WHAT YOU SHOULD DO: The entire listing below is to be reproduced exactly.

TASK INPUTS:
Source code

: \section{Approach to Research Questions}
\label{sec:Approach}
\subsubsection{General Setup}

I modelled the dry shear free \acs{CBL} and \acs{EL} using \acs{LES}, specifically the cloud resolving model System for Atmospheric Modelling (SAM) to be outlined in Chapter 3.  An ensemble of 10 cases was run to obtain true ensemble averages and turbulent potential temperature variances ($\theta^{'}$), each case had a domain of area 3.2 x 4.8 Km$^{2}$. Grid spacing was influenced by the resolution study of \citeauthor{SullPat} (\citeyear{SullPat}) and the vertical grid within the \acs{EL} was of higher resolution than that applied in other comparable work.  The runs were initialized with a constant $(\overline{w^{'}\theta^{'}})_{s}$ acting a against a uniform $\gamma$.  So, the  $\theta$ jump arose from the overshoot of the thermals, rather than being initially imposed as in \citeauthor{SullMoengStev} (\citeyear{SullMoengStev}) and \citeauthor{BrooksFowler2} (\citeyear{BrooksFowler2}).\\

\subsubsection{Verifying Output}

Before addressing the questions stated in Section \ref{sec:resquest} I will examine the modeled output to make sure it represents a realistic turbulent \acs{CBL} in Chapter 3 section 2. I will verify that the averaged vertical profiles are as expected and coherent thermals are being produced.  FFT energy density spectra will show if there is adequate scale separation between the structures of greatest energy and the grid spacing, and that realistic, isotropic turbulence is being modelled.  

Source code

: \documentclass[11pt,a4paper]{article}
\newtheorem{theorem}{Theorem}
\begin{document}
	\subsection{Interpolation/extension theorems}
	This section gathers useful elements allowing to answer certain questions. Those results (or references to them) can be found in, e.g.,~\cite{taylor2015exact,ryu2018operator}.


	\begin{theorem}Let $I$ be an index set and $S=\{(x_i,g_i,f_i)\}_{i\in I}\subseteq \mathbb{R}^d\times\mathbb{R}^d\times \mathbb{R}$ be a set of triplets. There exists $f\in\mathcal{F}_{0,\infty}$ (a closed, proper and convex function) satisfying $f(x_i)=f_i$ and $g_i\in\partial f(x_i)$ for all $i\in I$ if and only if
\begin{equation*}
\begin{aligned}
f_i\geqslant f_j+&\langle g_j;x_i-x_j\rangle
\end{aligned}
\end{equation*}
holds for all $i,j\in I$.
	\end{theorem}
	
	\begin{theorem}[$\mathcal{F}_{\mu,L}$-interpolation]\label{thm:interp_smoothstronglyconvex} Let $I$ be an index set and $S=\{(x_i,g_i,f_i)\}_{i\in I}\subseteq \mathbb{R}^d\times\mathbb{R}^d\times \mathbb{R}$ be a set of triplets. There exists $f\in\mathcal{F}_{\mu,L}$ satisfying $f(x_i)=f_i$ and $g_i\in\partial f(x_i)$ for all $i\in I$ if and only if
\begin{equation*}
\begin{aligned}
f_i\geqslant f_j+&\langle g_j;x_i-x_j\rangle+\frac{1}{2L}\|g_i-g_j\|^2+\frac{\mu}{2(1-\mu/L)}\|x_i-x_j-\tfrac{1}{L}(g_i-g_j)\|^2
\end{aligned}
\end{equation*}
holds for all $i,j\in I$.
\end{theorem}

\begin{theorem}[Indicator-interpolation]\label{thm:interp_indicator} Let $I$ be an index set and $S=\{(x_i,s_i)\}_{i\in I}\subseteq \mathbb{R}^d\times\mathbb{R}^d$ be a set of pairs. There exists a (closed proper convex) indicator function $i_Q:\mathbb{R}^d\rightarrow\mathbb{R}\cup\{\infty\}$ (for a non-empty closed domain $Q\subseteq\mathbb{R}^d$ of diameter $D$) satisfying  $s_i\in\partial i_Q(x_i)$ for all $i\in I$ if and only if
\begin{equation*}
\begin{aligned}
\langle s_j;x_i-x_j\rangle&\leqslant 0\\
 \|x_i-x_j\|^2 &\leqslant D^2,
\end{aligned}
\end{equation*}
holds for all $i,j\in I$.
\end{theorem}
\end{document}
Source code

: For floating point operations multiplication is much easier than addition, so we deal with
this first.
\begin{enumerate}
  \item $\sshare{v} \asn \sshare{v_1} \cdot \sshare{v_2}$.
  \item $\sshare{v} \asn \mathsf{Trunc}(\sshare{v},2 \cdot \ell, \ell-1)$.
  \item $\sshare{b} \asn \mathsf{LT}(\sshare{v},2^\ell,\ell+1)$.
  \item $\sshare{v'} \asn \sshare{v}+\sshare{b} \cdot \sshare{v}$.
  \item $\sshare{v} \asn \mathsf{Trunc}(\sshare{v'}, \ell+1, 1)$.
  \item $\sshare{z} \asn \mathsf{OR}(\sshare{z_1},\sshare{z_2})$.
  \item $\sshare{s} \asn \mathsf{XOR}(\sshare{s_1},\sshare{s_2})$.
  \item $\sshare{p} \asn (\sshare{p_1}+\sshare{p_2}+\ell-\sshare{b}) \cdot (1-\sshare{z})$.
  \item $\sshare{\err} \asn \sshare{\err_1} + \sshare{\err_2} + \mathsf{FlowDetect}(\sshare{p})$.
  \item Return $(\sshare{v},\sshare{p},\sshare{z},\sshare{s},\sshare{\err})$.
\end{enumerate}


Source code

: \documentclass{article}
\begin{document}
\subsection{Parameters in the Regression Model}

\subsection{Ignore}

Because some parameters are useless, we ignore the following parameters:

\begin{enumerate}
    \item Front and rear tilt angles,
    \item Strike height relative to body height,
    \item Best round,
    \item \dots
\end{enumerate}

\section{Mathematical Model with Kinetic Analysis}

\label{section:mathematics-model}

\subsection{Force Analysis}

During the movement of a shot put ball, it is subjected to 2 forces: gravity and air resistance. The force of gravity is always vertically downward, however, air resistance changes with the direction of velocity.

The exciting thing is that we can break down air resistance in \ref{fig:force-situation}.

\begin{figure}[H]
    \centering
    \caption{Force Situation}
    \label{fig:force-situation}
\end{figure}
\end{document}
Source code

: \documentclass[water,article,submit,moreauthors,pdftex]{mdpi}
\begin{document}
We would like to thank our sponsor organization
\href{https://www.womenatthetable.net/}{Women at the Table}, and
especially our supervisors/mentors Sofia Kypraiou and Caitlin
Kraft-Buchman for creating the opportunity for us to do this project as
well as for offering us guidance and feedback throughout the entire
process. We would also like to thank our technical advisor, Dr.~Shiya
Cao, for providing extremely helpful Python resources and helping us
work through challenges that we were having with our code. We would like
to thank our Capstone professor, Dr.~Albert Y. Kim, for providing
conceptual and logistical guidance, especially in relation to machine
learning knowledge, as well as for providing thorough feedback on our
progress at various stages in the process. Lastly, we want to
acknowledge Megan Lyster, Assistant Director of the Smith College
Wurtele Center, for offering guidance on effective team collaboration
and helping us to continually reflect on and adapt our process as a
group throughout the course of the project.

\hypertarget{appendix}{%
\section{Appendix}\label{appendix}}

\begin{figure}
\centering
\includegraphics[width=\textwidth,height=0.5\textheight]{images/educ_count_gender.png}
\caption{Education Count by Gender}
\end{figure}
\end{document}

REPLY:
Source code

: \section{Approach to Research Questions}
\label{sec:Approach}
\subsubsection{General Setup}

I modelled the dry shear free \acs{CBL} and \acs{EL} using \acs{LES}, specifically the cloud resolving model System for Atmospheric Modelling (SAM) to be outlined in Chapter 3.  An ensemble of 10 cases was run to obtain true ensemble averages and turbulent potential temperature variances ($\theta^{'}$), each case had a domain of area 3.2 x 4.8 Km$^{2}$. Grid spacing was influenced by the resolution study of \citeauthor{SullPat} (\citeyear{SullPat}) and the vertical grid within the \acs{EL} was of higher resolution than that applied in other comparable work.  The runs were initialized with a constant $(\overline{w^{'}\theta^{'}})_{s}$ acting a against a uniform $\gamma$.  So, the  $\theta$ jump arose from the overshoot of the thermals, rather than being initially imposed as in \citeauthor{SullMoengStev} (\citeyear{SullMoengStev}) and \citeauthor{BrooksFowler2} (\citeyear{BrooksFowler2}).\\

\subsubsection{Verifying Output}

Before addressing the questions stated in Section \ref{sec:resquest} I will examine the modeled output to make sure it represents a realistic turbulent \acs{CBL} in Chapter 3 section 2. I will verify that the averaged vertical profiles are as expected and coherent thermals are being produced.  FFT energy density spectra will show if there is adequate scale separation between the structures of greatest energy and the grid spacing, and that realistic, isotropic turbulence is being modelled.  

Source code

: \documentclass[11pt,a4paper]{article}
\newtheorem{theorem}{Theorem}
\begin{document}
	\subsection{Interpolation/extension theorems}
	This section gathers useful elements allowing to answer certain questions. Those results (or references to them) can be found in, e.g.,~\cite{taylor2015exact,ryu2018operator}.


	\begin{theorem}Let $I$ be an index set and $S=\{(x_i,g_i,f_i)\}_{i\in I}\subseteq \mathbb{R}^d\times\mathbb{R}^d\times \mathbb{R}$ be a set of triplets. There exists $f\in\mathcal{F}_{0,\infty}$ (a closed, proper and convex function) satisfying $f(x_i)=f_i$ and $g_i\in\partial f(x_i)$ for all $i\in I$ if and only if
\begin{equation*}
\begin{aligned}
f_i\geqslant f_j+&\langle g_j;x_i-x_j\rangle
\end{aligned}
\end{equation*}
holds for all $i,j\in I$.
	\end{theorem}
	
	\begin{theorem}[$\mathcal{F}_{\mu,L}$-interpolation]\label{thm:interp_smoothstronglyconvex} Let $I$ be an index set and $S=\{(x_i,g_i,f_i)\}_{i\in I}\subseteq \mathbb{R}^d\times\mathbb{R}^d\times \mathbb{R}$ be a set of triplets. There exists $f\in\mathcal{F}_{\mu,L}$ satisfying $f(x_i)=f_i$ and $g_i\in\partial f(x_i)$ for all $i\in I$ if and only if
\begin{equation*}
\begin{aligned}
f_i\geqslant f_j+&\langle g_j;x_i-x_j\rangle+\frac{1}{2L}\|g_i-g_j\|^2+\frac{\mu}{2(1-\mu/L)}\|x_i-x_j-\tfrac{1}{L}(g_i-g_j)\|^2
\end{aligned}
\end{equation*}
holds for all $i,j\in I$.
\end{theorem}

\begin{theorem}[Indicator-interpolation]\label{thm:interp_indicator} Let $I$ be an index set and $S=\{(x_i,s_i)\}_{i\in I}\subseteq \mathbb{R}^d\times\mathbb{R}^d$ be a set of pairs. There exists a (closed proper convex) indicator function $i_Q:\mathbb{R}^d\rightarrow\mathbb{R}\cup\{\infty\}$ (for a non-empty closed domain $Q\subseteq\mathbb{R}^d$ of diameter $D$) satisfying  $s_i\in\partial i_Q(x_i)$ for all $i\in I$ if and only if
\begin{equation*}
\begin{aligned}
\langle s_j;x_i-x_j\rangle&\leqslant 0\\
 \|x_i-x_j\|^2 &\leqslant D^2,
\end{aligned}
\end{equation*}
holds for all $i,j\in I$.
\end{theorem}
\end{document}
Source code

: For floating point operations multiplication is much easier than addition, so we deal with
this first.
\begin{enumerate}
  \item $\sshare{v} \asn \sshare{v_1} \cdot \sshare{v_2}$.
  \item $\sshare{v} \asn \mathsf{Trunc}(\sshare{v},2 \cdot \ell, \ell-1)$.
  \item $\sshare{b} \asn \mathsf{LT}(\sshare{v},2^\ell,\ell+1)$.
  \item $\sshare{v'} \asn \sshare{v}+\sshare{b} \cdot \sshare{v}$.
  \item $\sshare{v} \asn \mathsf{Trunc}(\sshare{v'}, \ell+1, 1)$.
  \item $\sshare{z} \asn \mathsf{OR}(\sshare{z_1},\sshare{z_2})$.
  \item $\sshare{s} \asn \mathsf{XOR}(\sshare{s_1},\sshare{s_2})$.
  \item $\sshare{p} \asn (\sshare{p_1}+\sshare{p_2}+\ell-\sshare{b}) \cdot (1-\sshare{z})$.
  \item $\sshare{\err} \asn \sshare{\err_1} + \sshare{\err_2} + \mathsf{FlowDetect}(\sshare{p})$.
  \item Return $(\sshare{v},\sshare{p},\sshare{z},\sshare{s},\sshare{\err})$.
\end{enumerate}


Source code

: \documentclass{article}
\begin{document}
\subsection{Parameters in the Regression Model}

\subsection{Ignore}

Because some parameters are useless, we ignore the following parameters:

\begin{enumerate}
    \item Front and rear tilt angles,
    \item Strike height relative to body height,
    \item Best round,
    \item \dots
\end{enumerate}

\section{Mathematical Model with Kinetic Analysis}

\label{section:mathematics-model}

\subsection{Force Analysis}

During the movement of a shot put ball, it is subjected to 2 forces: gravity and air resistance. The force of gravity is always vertically downward, however, air resistance changes with the direction of velocity.

The exciting thing is that we can break down air resistance in \ref{fig:force-situation}.

\begin{figure}[H]
    \centering
    \caption{Force Situation}
    \label{fig:force-situation}
\end{figure}
\end{document}
Source code

: \documentclass[water,article,submit,moreauthors,pdftex]{mdpi}
\begin{document}
We would like to thank our sponsor organization
\href{https://www.womenatthetable.net/}{Women at the Table}, and
especially our supervisors/mentors Sofia Kypraiou and Caitlin
Kraft-Buchman for creating the opportunity for us to do this project as
well as for offering us guidance and feedback throughout the entire
process. We would also like to thank our technical advisor, Dr.~Shiya
Cao, for providing extremely helpful Python resources and helping us
work through challenges that we were having with our code. We would like
to thank our Capstone professor, Dr.~Albert Y. Kim, for providing
conceptual and logistical guidance, especially in relation to machine
learning knowledge, as well as for providing thorough feedback on our
progress at various stages in the process. Lastly, we want to
acknowledge Megan Lyster, Assistant Director of the Smith College
Wurtele Center, for offering guidance on effective team collaboration
and helping us to continually reflect on and adapt our process as a
group throughout the course of the project.

\hypertarget{appendix}{%
\section{Appendix}\label{appendix}}

\begin{figure}
\centering
\includegraphics[width=\textwidth,height=0.5\textheight]{images/educ_count_gender.png}
\caption{Education Count by Gender}
\end{figure}
\end{document}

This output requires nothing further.